**What you need to do:** Search the entries below for the word "Amazon" and copy each line that has it.

**Data extracts:**

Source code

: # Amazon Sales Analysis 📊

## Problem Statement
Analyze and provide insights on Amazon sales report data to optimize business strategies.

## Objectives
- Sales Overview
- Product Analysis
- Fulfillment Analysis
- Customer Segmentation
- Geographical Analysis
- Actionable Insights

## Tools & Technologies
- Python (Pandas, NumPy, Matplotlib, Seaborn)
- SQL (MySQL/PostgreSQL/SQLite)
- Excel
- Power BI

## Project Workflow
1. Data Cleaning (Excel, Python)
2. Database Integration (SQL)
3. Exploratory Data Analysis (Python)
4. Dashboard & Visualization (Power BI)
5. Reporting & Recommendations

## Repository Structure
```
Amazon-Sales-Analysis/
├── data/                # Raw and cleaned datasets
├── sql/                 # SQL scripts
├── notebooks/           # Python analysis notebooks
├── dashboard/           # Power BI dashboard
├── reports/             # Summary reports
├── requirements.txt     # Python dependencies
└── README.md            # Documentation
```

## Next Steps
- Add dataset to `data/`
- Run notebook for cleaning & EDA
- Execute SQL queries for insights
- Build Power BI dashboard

**The completed task:**
: # Amazon Sales Analysis 📊
Analyze and provide insights on Amazon sales report data to optimize business strategies.
Amazon-Sales-Analysis/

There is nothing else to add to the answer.